Switched Reluctance Generator for Variable Speed Wind Energy Applications

^{ }

School of Engineering and Advanced Technology, Massey University, Palmerston North, New Zealand.

Email: {a.arifin, i.h.albahadly}@massey.ac.nz

Received October 29^{th}, 2010; revised November 16^{th}, 2010; accepted November 20^{th}, 2010.

**Keywords:** Switched Reluctance Generator (SRG), Wind Energy, Variable Speed Drives

ABSTRACT

The aim of this paper is to analyze the potential of switched reluctance generator (SRG) in wind energy application. The machine comprises of switched reluctance generator, power converter and controller. In this paper the main elements that form the generator system is discussed. It also highlights the common type of converter and structure used for SRG in wind energy application and types of control strategy available. Using power converter for switching the generator can operate over a wide speed range. Its applications in high speed area such as starter/generator for aircraft and gas turbine has been established, however the low/medium speed operation is still at an early stage of research. In order to subject the machine to various parameters, offline modeling is being investigated to produce the best optimum design.

1. Introduction

Wind is a natural source of energy related to the low and medium speed range. In order to extract energy from the wind, machine that can be controlled to generate at variable speed are preferred/of advantage to ensure optimum performance. Among the common types of machines used for wind energy are: double fed induction generator (DFIG), induction generator and also synchronous generator. The potential candidate to the group is the Switched Reluctance Generator (SRG) which comprises of SR generator, power converter and controller as shown in Figure 1.

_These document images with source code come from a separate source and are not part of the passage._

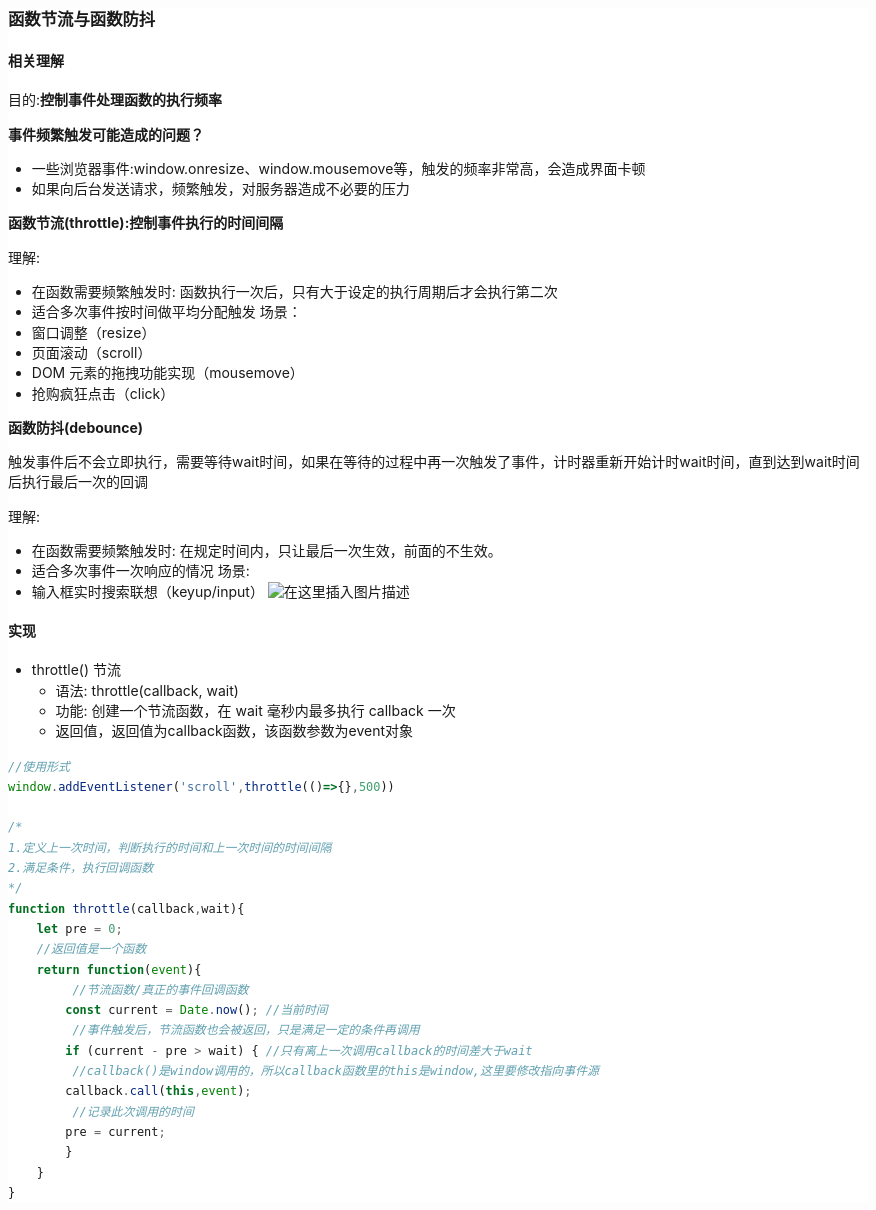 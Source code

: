 ### 函数节流与函数防抖
#### 相关理解
目的:**控制事件处理函数的执行频率**

**事件频繁触发可能造成的问题？**
- 一些浏览器事件:window.onresize、window.mousemove等，触发的频率非常高，会造成界面卡顿
- 如果向后台发送请求，频繁触发，对服务器造成不必要的压力

**函数节流(throttle):控制事件执行的时间间隔**

理解:
- 在函数需要频繁触发时: 函数执行一次后，只有大于设定的执行周期后才会执行第二次
- 适合多次事件按时间做平均分配触发
场景：
- 窗口调整（resize）
- 页面滚动（scroll）
- DOM 元素的拖拽功能实现（mousemove）
- 抢购疯狂点击（click）


**函数防抖(debounce)**

触发事件后不会立即执行，需要等待wait时间，如果在等待的过程中再一次触发了事件，计时器重新开始计时wait时间，直到达到wait时间后执行最后一次的回调 

理解:
- 在函数需要频繁触发时: 在规定时间内，只让最后一次生效，前面的不生效。
- 适合多次事件一次响应的情况
场景:
- 输入框实时搜索联想（keyup/input）
![在这里插入图片描述](https://img-blog.csdnimg.cn/abbcbc6cc92d4c45b471328385447bdf.png?x-oss-process=image/watermark,type_d3F5LXplbmhlaQ,shadow_50,text_Q1NETiBAcmFuYW5pZQ==,size_20,color_FFFFFF,t_70,g_se,x_16)




####  实现

- throttle() 节流
	- 语法: throttle(callback, wait)
	- 功能: 创建一个节流函数，在 wait 毫秒内最多执行 callback 一次
	- 返回值，返回值为callback函数，该函数参数为event对象

```js
//使用形式
window.addEventListener('scroll',throttle(()=>{},500))

/*
1.定义上一次时间，判断执行的时间和上一次时间的时间间隔
2.满足条件，执行回调函数
*/  
function throttle(callback,wait){
    let pre = 0;
    //返回值是一个函数
    return function(event){
         //节流函数/真正的事件回调函数
        const current = Date.now(); //当前时间
         //事件触发后，节流函数也会被返回，只是满足一定的条件再调用
        if (current - pre > wait) { //只有离上一次调用callback的时间差大于wait
         //callback()是window调用的，所以callback函数里的this是window,这里要修改指向事件源
        callback.call(this,event); 
         //记录此次调用的时间
        pre = current;
        }
    }
}
```
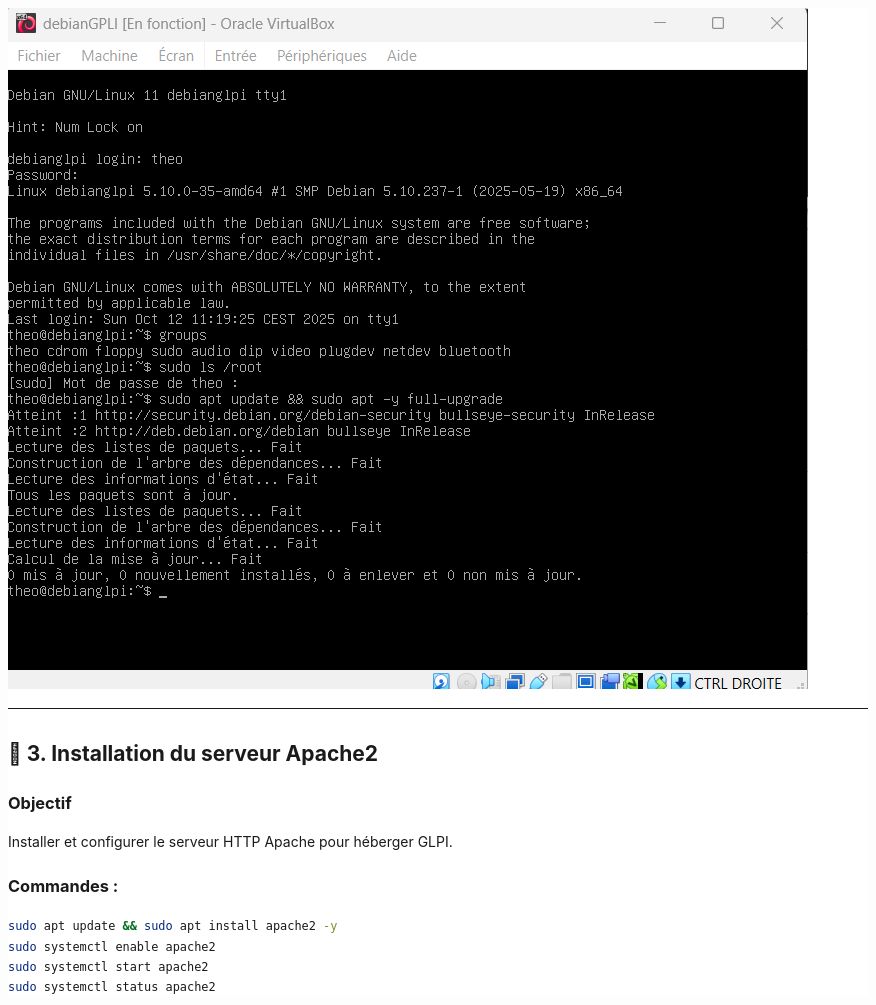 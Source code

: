 ![Réseau OK](Captures/2-2_system_maj.png)

---

## 🧱 3. Installation du serveur Apache2

### Objectif

Installer et configurer le serveur HTTP Apache pour héberger GLPI.

### Commandes :

```bash
sudo apt update && sudo apt install apache2 -y
sudo systemctl enable apache2
sudo systemctl start apache2
sudo systemctl status apache2
```
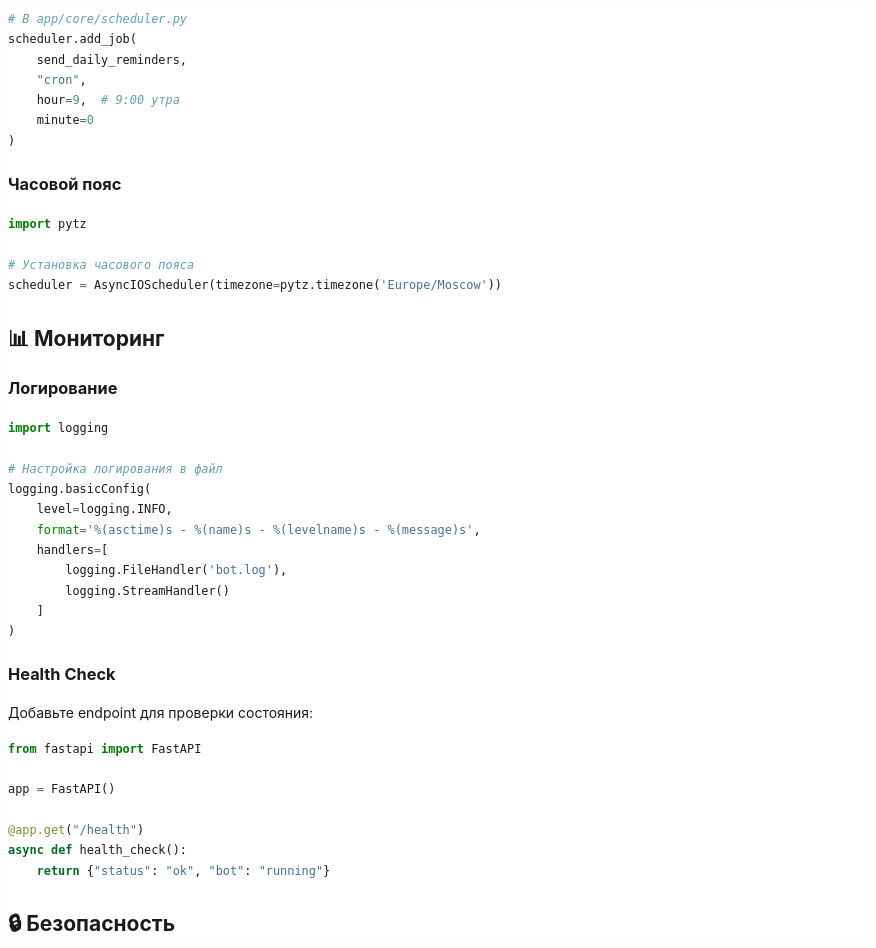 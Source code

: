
 ```python
# В app/core/scheduler.py
scheduler.add_job(
    send_daily_reminders,
    "cron",
    hour=9,  # 9:00 утра
    minute=0
)
```

### Часовой пояс

```python
import pytz

# Установка часового пояса
scheduler = AsyncIOScheduler(timezone=pytz.timezone('Europe/Moscow'))
```

## 📊 Мониторинг

### Логирование

```python
import logging

# Настройка логирования в файл
logging.basicConfig(
    level=logging.INFO,
    format='%(asctime)s - %(name)s - %(levelname)s - %(message)s',
    handlers=[
        logging.FileHandler('bot.log'),
        logging.StreamHandler()
    ]
)
```

### Health Check

Добавьте endpoint для проверки состояния:

```python
from fastapi import FastAPI

app = FastAPI()

@app.get("/health")
async def health_check():
    return {"status": "ok", "bot": "running"}
```

## 🔒 Безопасность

Figure 1. Main components of SRG.

SRG has attracted researches to investigate the potential of the machine mainly due to its attractive characteristics over conventional machine as stated below:

• Simplified construction with rotor only consists of laminated steel

• Concentrated phase winding is only on the stator poles

• Absence of permanent magnet which gives low manufacturing cost.

• Has higher reliability since each phase is electrically and magnetically independent

• Low inertia since it does not have windings or magnets on the rotor hence machine can operate at low wind speed [1]. It also allows rapid response to load variation due to this low inertia [2].

• Requires power converter circuit which controls the instant of energizing and de-energizing to match its speed and load.

Extensive ongoing research has been done on the low and medium speed range which studies the suitability of using SRG in wind energy applications. The objective of generator control in wind energy application is to optimize the energy captured to produce maximum output power. Speed control strategy has been used in [3,4] which requires a good design of the controller to control the output power. The authors in [5] compared two control strategies and states that PWM control with fixed firing angles has higher efficiency as compared to fixing the turn off angle whilst varying the turn on angle. The latter strategy has been proposed in [1] which regulates turn on angle based on fuzzy logic algorithm which shows that efficiency increases with increase in rotor speed. The common features between the control methods according to research papers above are the use of single pulse mode operation. This is due to the excitation of generating mode which is prior to the alignment of poles where inductance is maximum. The control of current during low value of back EMF which for motoring uses Pulse Width Modulation Control (PWM) is currently under investigation for generator [6-8]. Feedback of back EMF, increase of voltage need to be put in place to boost the phase current of SRG before chopping of current could be performed.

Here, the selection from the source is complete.